_INSTRUCTIONS FOR THE TASK_. For this exercise, retype all the data exactly and exclude every image.

(Source texts of formatted documents)
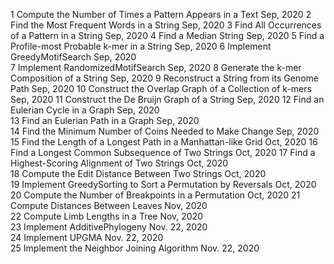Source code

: 1	Compute the Number of Times a Pattern Appears in a Text  Sep, 2020 
2	Find the Most Frequent Words in a String  Sep, 2020 
3	Find All Occurrences of a Pattern in a String  Sep, 2020 
4	Find a Median String  Sep, 2020 
5	Find a Profile-most Probable k-mer in a String  Sep, 2020 
6	Implement GreedyMotifSearch  Sep, 2020		
7	Implement RandomizedMotifSearch  Sep, 2020 
8	Generate the k-mer Composition of a String  Sep, 2020 
9	Reconstruct a String from its Genome Path  Sep, 2020 
10	Construct the Overlap Graph of a Collection of k-mers  Sep, 2020 
11	Construct the De Bruijn Graph of a String  Sep, 2020 
12	Find an Eulerian Cycle in a Graph  Sep, 2020		
13	Find an Eulerian Path in a Graph  Sep, 2020		
14	Find the Minimum Number of Coins Needed to Make Change  Sep, 2020 
15	Find the Length of a Longest Path in a Manhattan-like Grid  	Oct, 2020 
16	Find a Longest Common Subsequence of Two Strings  Oct, 2020 
17	Find a Highest-Scoring Alignment of Two Strings  Oct, 2020		
18	Compute the Edit Distance Between Two Strings  Oct, 2020		 
19	Implement GreedySorting to Sort a Permutation by Reversals  Oct, 2020 
20	Compute the Number of Breakpoints in a Permutation  Oct, 2020 
21	Compute Distances Between Leaves  Nov, 2020		 
22	Compute Limb Lengths in a Tree  Nov, 2020		 
23	Implement AdditivePhylogeny  Nov. 22, 2020		 
24	Implement UPGMA  Nov. 22, 2020		
25	Implement the Neighbor Joining Algorithm  Nov. 22, 2020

_ANSWER BOX_.
Source code

: 1	Compute the Number of Times a Pattern Appears in a Text  Sep, 2020 
2	Find the Most Frequent Words in a String  Sep, 2020 
3	Find All Occurrences of a Pattern in a String  Sep, 2020 
4	Find a Median String  Sep, 2020 
5	Find a Profile-most Probable k-mer in a String  Sep, 2020 
6	Implement GreedyMotifSearch  Sep, 2020		
7	Implement RandomizedMotifSearch  Sep, 2020 
8	Generate the k-mer Composition of a String  Sep, 2020 
9	Reconstruct a String from its Genome Path  Sep, 2020 
10	Construct the Overlap Graph of a Collection of k-mers  Sep, 2020 
11	Construct the De Bruijn Graph of a String  Sep, 2020 
12	Find an Eulerian Cycle in a Graph  Sep, 2020		
13	Find an Eulerian Path in a Graph  Sep, 2020		
14	Find the Minimum Number of Coins Needed to Make Change  Sep, 2020 
15	Find the Length of a Longest Path in a Manhattan-like Grid  	Oct, 2020 
16	Find a Longest Common Subsequence of Two Strings  Oct, 2020 
17	Find a Highest-Scoring Alignment of Two Strings  Oct, 2020		
18	Compute the Edit Distance Between Two Strings  Oct, 2020		 
19	Implement GreedySorting to Sort a Permutation by Reversals  Oct, 2020 
20	Compute the Number of Breakpoints in a Permutation  Oct, 2020 
21	Compute Distances Between Leaves  Nov, 2020		 
22	Compute Limb Lengths in a Tree  Nov, 2020		 
23	Implement AdditivePhylogeny  Nov. 22, 2020		 
24	Implement UPGMA  Nov. 22, 2020		
25	Implement the Neighbor Joining Algorithm  Nov. 22, 2020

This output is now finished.